Derek Olson: “I just had a thought that this actually saves a lot of time, doesn’t it? Thinking about it this way because I’ve had a lot of dents where I feel like I’m just back and forth with it, and then I think I’m at the end of it and then I’m like … I still see something there, like there’s some waviness to it, so now I’ve got to really go with a super low light, but chances are I probably could’ve done that sooner.

Tim Olson: “Sure. When you did, that’s where the blending hammer comes in so well, blending polished hammers. It all comes together so well because then when you’ve got the low light you can say, “Okay,” but you’re too far away from it to work probably, especially if it’s in a door. You just can’t, unless you use an upside down method from Dent Wizard or I think Tom Price teaches that.

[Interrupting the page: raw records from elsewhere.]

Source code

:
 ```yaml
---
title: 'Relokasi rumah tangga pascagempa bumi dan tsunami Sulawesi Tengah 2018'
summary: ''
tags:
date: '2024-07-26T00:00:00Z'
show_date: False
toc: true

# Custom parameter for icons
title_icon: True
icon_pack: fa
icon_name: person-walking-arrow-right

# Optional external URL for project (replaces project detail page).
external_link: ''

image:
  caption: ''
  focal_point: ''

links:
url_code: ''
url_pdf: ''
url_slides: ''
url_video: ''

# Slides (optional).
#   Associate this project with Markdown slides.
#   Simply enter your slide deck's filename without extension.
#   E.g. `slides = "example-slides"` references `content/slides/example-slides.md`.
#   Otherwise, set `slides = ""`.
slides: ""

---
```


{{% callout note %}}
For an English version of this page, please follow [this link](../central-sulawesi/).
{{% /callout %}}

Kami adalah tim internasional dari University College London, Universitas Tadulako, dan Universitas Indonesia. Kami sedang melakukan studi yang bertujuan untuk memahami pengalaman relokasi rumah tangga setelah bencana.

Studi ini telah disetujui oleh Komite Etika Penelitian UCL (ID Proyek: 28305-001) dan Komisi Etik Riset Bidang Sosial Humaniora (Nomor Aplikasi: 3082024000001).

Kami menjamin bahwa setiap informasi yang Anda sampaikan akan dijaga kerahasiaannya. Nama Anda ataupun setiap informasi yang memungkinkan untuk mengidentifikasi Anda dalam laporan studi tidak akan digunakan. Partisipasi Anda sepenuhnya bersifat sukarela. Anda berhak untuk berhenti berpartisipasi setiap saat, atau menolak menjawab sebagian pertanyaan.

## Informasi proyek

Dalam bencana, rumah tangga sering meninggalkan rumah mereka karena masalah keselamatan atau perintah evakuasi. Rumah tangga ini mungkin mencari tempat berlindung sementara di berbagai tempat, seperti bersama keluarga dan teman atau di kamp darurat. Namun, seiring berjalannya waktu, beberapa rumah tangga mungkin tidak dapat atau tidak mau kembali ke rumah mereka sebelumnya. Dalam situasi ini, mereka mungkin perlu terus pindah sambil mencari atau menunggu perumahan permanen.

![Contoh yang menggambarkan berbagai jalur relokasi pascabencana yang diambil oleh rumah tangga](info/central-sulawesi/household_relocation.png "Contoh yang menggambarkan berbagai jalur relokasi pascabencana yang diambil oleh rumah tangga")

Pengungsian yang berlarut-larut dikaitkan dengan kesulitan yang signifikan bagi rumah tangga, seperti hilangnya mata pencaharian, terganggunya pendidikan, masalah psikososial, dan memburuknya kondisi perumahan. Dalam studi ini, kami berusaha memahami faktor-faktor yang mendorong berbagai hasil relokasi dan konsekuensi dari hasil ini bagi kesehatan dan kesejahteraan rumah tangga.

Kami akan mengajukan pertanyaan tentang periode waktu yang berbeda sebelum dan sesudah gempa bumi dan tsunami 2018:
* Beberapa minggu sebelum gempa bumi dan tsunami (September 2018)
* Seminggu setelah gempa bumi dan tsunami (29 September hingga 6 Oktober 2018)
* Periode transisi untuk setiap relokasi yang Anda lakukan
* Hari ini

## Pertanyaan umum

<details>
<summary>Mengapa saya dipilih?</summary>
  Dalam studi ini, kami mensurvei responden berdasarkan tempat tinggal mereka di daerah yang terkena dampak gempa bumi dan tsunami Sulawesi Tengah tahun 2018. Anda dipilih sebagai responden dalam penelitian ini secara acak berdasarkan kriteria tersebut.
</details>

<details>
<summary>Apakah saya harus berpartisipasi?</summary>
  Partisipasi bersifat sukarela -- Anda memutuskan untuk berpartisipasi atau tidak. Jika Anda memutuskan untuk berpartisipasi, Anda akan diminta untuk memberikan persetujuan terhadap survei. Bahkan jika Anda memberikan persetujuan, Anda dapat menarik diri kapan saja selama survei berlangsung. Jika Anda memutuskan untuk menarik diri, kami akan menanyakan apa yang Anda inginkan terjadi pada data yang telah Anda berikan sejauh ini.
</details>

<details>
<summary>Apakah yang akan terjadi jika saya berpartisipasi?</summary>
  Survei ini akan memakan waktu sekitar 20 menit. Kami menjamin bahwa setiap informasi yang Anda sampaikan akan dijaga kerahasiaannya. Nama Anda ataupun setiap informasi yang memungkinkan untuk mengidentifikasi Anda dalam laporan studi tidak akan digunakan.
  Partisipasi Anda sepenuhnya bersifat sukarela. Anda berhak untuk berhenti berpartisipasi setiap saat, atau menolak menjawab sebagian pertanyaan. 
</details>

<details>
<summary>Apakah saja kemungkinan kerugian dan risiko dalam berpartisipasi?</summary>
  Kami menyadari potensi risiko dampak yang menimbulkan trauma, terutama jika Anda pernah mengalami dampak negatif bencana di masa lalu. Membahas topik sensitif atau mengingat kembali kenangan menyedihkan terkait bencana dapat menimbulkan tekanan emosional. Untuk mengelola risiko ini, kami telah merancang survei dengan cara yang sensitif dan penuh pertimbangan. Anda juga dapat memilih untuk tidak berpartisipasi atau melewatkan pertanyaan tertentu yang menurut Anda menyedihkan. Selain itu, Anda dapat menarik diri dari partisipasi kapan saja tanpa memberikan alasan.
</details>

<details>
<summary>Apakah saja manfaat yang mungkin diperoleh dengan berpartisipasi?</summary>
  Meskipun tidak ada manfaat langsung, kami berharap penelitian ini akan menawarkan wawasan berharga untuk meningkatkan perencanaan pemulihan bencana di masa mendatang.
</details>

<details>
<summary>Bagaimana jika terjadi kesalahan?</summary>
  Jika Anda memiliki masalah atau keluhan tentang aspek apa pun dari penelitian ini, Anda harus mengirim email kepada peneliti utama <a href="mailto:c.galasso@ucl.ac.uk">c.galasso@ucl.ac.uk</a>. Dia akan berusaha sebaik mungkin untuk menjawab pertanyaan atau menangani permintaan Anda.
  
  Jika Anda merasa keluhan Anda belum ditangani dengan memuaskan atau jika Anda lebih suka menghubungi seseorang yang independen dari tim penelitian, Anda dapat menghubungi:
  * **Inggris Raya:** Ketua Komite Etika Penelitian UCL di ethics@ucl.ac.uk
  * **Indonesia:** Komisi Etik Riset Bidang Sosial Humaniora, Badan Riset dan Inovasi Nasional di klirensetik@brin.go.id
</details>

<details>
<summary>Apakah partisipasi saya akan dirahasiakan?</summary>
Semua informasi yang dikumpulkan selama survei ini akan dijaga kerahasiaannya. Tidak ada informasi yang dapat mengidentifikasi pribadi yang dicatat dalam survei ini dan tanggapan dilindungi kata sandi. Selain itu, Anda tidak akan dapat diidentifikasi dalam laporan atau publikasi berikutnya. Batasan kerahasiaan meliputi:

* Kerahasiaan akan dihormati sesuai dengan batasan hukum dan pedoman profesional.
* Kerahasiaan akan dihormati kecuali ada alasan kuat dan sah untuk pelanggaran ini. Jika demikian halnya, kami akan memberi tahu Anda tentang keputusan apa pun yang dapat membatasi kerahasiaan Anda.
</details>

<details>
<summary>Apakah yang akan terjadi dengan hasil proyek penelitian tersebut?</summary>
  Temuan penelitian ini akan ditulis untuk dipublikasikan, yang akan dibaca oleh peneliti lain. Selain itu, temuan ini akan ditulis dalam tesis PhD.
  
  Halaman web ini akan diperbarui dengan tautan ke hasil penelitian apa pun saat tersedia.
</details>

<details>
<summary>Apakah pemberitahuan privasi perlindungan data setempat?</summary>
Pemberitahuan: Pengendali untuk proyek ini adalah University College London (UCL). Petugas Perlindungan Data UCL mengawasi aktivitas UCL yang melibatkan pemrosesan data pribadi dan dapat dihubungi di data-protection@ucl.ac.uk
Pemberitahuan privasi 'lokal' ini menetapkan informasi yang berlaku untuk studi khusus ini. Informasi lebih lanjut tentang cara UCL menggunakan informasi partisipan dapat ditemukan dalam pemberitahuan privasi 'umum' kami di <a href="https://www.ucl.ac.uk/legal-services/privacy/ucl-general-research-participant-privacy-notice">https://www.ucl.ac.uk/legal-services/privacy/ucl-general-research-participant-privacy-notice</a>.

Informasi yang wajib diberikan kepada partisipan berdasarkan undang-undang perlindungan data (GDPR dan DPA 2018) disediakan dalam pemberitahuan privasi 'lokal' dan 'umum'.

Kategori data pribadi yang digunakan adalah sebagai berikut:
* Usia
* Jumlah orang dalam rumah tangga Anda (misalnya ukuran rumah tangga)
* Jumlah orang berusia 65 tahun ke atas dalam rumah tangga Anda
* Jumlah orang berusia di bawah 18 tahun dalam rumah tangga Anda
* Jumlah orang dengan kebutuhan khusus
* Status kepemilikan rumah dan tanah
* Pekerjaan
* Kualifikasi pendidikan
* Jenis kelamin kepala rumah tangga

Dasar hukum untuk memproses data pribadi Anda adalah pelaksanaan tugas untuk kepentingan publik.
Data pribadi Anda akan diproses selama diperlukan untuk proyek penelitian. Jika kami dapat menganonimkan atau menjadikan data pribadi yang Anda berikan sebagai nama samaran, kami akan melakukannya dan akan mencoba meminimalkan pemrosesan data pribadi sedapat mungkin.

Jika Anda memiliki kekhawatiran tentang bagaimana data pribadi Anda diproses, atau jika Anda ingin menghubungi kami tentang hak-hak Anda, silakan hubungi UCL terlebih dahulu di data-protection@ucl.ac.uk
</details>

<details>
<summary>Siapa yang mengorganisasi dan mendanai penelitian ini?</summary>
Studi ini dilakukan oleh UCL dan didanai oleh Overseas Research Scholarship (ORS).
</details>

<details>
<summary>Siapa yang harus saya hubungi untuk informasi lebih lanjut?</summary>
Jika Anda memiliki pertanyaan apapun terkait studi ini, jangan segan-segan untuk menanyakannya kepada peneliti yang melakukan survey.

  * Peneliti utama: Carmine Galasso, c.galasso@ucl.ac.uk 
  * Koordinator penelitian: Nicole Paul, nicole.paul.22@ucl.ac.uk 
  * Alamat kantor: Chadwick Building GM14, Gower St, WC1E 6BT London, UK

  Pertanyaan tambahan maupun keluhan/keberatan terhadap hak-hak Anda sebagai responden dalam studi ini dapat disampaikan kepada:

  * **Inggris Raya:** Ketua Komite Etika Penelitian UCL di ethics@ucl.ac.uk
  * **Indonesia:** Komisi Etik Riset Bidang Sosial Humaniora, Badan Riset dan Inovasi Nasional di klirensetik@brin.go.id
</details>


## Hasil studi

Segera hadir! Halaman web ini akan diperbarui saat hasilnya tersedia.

“Unless you use a method like that, you’re not going to get far enough back from it, so the only thing you really can do is blend, but the blending kind of leads to a better, smoother repair because now you can move the light back in and you’ve got less work to do from behind, same as you would with glue pull. That’s why we kind of call it the unified theory, and it’s interesting because you know we’ve talked about on this podcast before there was a student, it’s just one of those things you don’t see unless you’re training somebody I think because it’s like you ask somebody how to do something, how they do something, and maybe they can’t, they don’t know. That’s the challenge of a teacher is can he actually break down what he, sometimes not, because you forget.

Derek Olson: “Yeah, so it’s more like an intuitive thing for-

Tim Olson: “Yeah. Or you just do it so much that it becomes natural, but when you see something, it’s not as if you’re trying to make yourself shine on the backs of your students, it’s just that it’s now in your face that not everybody knows this. Even though it’s intuitive to you, it’s not something that just somebody picks up. They could, but it’s much better to have it explained to you on a podcast, so welcome.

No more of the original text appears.